◆ EXERCISE REQUIREMENTS
An exact reproduction of the listing, minus the pictures, is the required output.

◆ GIVEN INFORMATION

"""

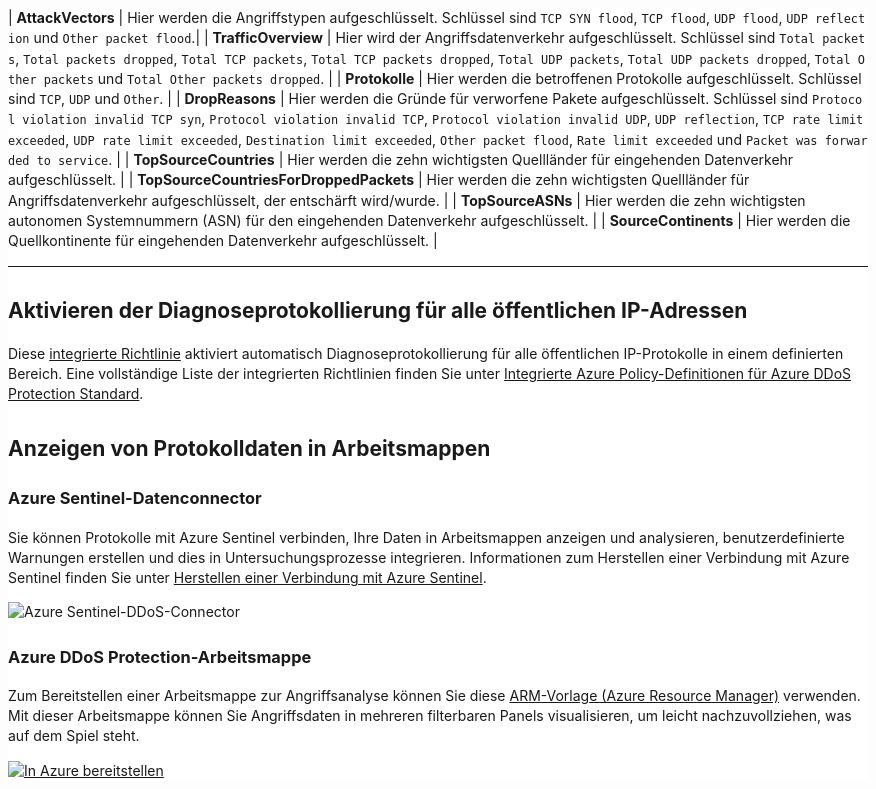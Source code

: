 | **AttackVectors** |  Hier werden die Angriffstypen aufgeschlüsselt. Schlüssel sind `TCP SYN flood`, `TCP flood`, `UDP flood`, `UDP reflection` und `Other packet flood`.|
| **TrafficOverview** |  Hier wird der Angriffsdatenverkehr aufgeschlüsselt. Schlüssel sind `Total packets`, `Total packets dropped`, `Total TCP packets`, `Total TCP packets dropped`, `Total UDP packets`, `Total UDP packets dropped`, `Total Other packets` und `Total Other packets dropped`. |
| **Protokolle** | Hier werden die betroffenen Protokolle aufgeschlüsselt. Schlüssel sind `TCP`, `UDP` und `Other`. |
| **DropReasons** | Hier werden die Gründe für verworfene Pakete aufgeschlüsselt. Schlüssel sind `Protocol violation invalid TCP syn`, `Protocol violation invalid TCP`, `Protocol violation invalid UDP`, `UDP reflection`, `TCP rate limit exceeded`, `UDP rate limit exceeded`, `Destination limit exceeded`, `Other packet flood`, `Rate limit exceeded` und `Packet was forwarded to service`. |
| **TopSourceCountries** | Hier werden die zehn wichtigsten Quellländer für eingehenden Datenverkehr aufgeschlüsselt. |
| **TopSourceCountriesForDroppedPackets** | Hier werden die zehn wichtigsten Quellländer für Angriffsdatenverkehr aufgeschlüsselt, der entschärft wird/wurde. |
| **TopSourceASNs** | Hier werden die zehn wichtigsten autonomen Systemnummern (ASN) für den eingehenden Datenverkehr aufgeschlüsselt.  |
| **SourceContinents** | Hier werden die Quellkontinente für eingehenden Datenverkehr aufgeschlüsselt. |
***

## <a name="enable-diagnostic-logging-on-all-public-ips"></a>Aktivieren der Diagnoseprotokollierung für alle öffentlichen IP-Adressen

Diese [integrierte Richtlinie](https://portal.azure.com/#blade/Microsoft_Azure_Policy/PolicyDetailBlade/definitionId/%2Fproviders%2FMicrosoft.Authorization%2FpolicyDefinitions%2F752154a7-1e0f-45c6-a880-ac75a7e4f648) aktiviert automatisch Diagnoseprotokollierung für alle öffentlichen IP-Protokolle in einem definierten Bereich. Eine vollständige Liste der integrierten Richtlinien finden Sie unter [Integrierte Azure Policy-Definitionen für Azure DDoS Protection Standard](policy-reference.md).

## <a name="view-log-data-in-workbooks"></a>Anzeigen von Protokolldaten in Arbeitsmappen

### <a name="azure-sentinel-data-connector"></a>Azure Sentinel-Datenconnector

Sie können Protokolle mit Azure Sentinel verbinden, Ihre Daten in Arbeitsmappen anzeigen und analysieren, benutzerdefinierte Warnungen erstellen und dies in Untersuchungsprozesse integrieren. Informationen zum Herstellen einer Verbindung mit Azure Sentinel finden Sie unter [Herstellen einer Verbindung mit Azure Sentinel](../sentinel/data-connectors-reference.md#azure-ddos-protection). 

![Azure Sentinel-DDoS-Connector](./media/ddos-attack-telemetry/azure-sentinel-ddos.png)

### <a name="azure-ddos-protection-workbook"></a>Azure DDoS Protection-Arbeitsmappe

Zum Bereitstellen einer Arbeitsmappe zur Angriffsanalyse können Sie diese [ARM-Vorlage (Azure Resource Manager)](https://aka.ms/ddosworkbook) verwenden. Mit dieser Arbeitsmappe können Sie Angriffsdaten in mehreren filterbaren Panels visualisieren, um leicht nachzuvollziehen, was auf dem Spiel steht. 

[![In Azure bereitstellen](../media/template-deployments/deploy-to-azure.svg)](https://portal.azure.com/#create/Microsoft.Template/uri/https%3A%2F%2Fraw.githubusercontent.com%2FAzure%2FAzure-Network-Security%2Fmaster%2FAzure%20DDoS%20Protection%2FWorkbook%20-%20Azure%20DDOS%20monitor%20workbook%2FAzureDDoSWorkbook_ARM.json)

"""

◆ ANSWER AREA
Source code

: | **AttackVectors** |  Hier werden die Angriffstypen aufgeschlüsselt. Schlüssel sind `TCP SYN flood`, `TCP flood`, `UDP flood`, `UDP reflection` und `Other packet flood`.|
| **TrafficOverview** |  Hier wird der Angriffsdatenverkehr aufgeschlüsselt. Schlüssel sind `Total packets`, `Total packets dropped`, `Total TCP packets`, `Total TCP packets dropped`, `Total UDP packets`, `Total UDP packets dropped`, `Total Other packets` und `Total Other packets dropped`. |
| **Protokolle** | Hier werden die betroffenen Protokolle aufgeschlüsselt. Schlüssel sind `TCP`, `UDP` und `Other`. |
| **DropReasons** | Hier werden die Gründe für verworfene Pakete aufgeschlüsselt. Schlüssel sind `Protocol violation invalid TCP syn`, `Protocol violation invalid TCP`, `Protocol violation invalid UDP`, `UDP reflection`, `TCP rate limit exceeded`, `UDP rate limit exceeded`, `Destination limit exceeded`, `Other packet flood`, `Rate limit exceeded` und `Packet was forwarded to service`. |
| **TopSourceCountries** | Hier werden die zehn wichtigsten Quellländer für eingehenden Datenverkehr aufgeschlüsselt. |
| **TopSourceCountriesForDroppedPackets** | Hier werden die zehn wichtigsten Quellländer für Angriffsdatenverkehr aufgeschlüsselt, der entschärft wird/wurde. |
| **TopSourceASNs** | Hier werden die zehn wichtigsten autonomen Systemnummern (ASN) für den eingehenden Datenverkehr aufgeschlüsselt.  |
| **SourceContinents** | Hier werden die Quellkontinente für eingehenden Datenverkehr aufgeschlüsselt. |
***

## <a name="enable-diagnostic-logging-on-all-public-ips"></a>Aktivieren der Diagnoseprotokollierung für alle öffentlichen IP-Adressen

Diese [integrierte Richtlinie](https://portal.azure.com/#blade/Microsoft_Azure_Policy/PolicyDetailBlade/definitionId/%2Fproviders%2FMicrosoft.Authorization%2FpolicyDefinitions%2F752154a7-1e0f-45c6-a880-ac75a7e4f648) aktiviert automatisch Diagnoseprotokollierung für alle öffentlichen IP-Protokolle in einem definierten Bereich. Eine vollständige Liste der integrierten Richtlinien finden Sie unter [Integrierte Azure Policy-Definitionen für Azure DDoS Protection Standard](policy-reference.md).

## <a name="view-log-data-in-workbooks"></a>Anzeigen von Protokolldaten in Arbeitsmappen

### <a name="azure-sentinel-data-connector"></a>Azure Sentinel-Datenconnector

Sie können Protokolle mit Azure Sentinel verbinden, Ihre Daten in Arbeitsmappen anzeigen und analysieren, benutzerdefinierte Warnungen erstellen und dies in Untersuchungsprozesse integrieren. Informationen zum Herstellen einer Verbindung mit Azure Sentinel finden Sie unter [Herstellen einer Verbindung mit Azure Sentinel](../sentinel/data-connectors-reference.md#azure-ddos-protection). 

![Azure Sentinel-DDoS-Connector](./media/ddos-attack-telemetry/azure-sentinel-ddos.png)

### <a name="azure-ddos-protection-workbook"></a>Azure DDoS Protection-Arbeitsmappe

Zum Bereitstellen einer Arbeitsmappe zur Angriffsanalyse können Sie diese [ARM-Vorlage (Azure Resource Manager)](https://aka.ms/ddosworkbook) verwenden. Mit dieser Arbeitsmappe können Sie Angriffsdaten in mehreren filterbaren Panels visualisieren, um leicht nachzuvollziehen, was auf dem Spiel steht. 

[![In Azure bereitstellen](../media/template-deployments/deploy-to-azure.svg)](https://portal.azure.com/#create/Microsoft.Template/uri/https%3A%2F%2Fraw.githubusercontent.com%2FAzure%2FAzure-Network-Security%2Fmaster%2FAzure%20DDoS%20Protection%2FWorkbook%20-%20Azure%20DDOS%20monitor%20workbook%2FAzureDDoSWorkbook_ARM.json)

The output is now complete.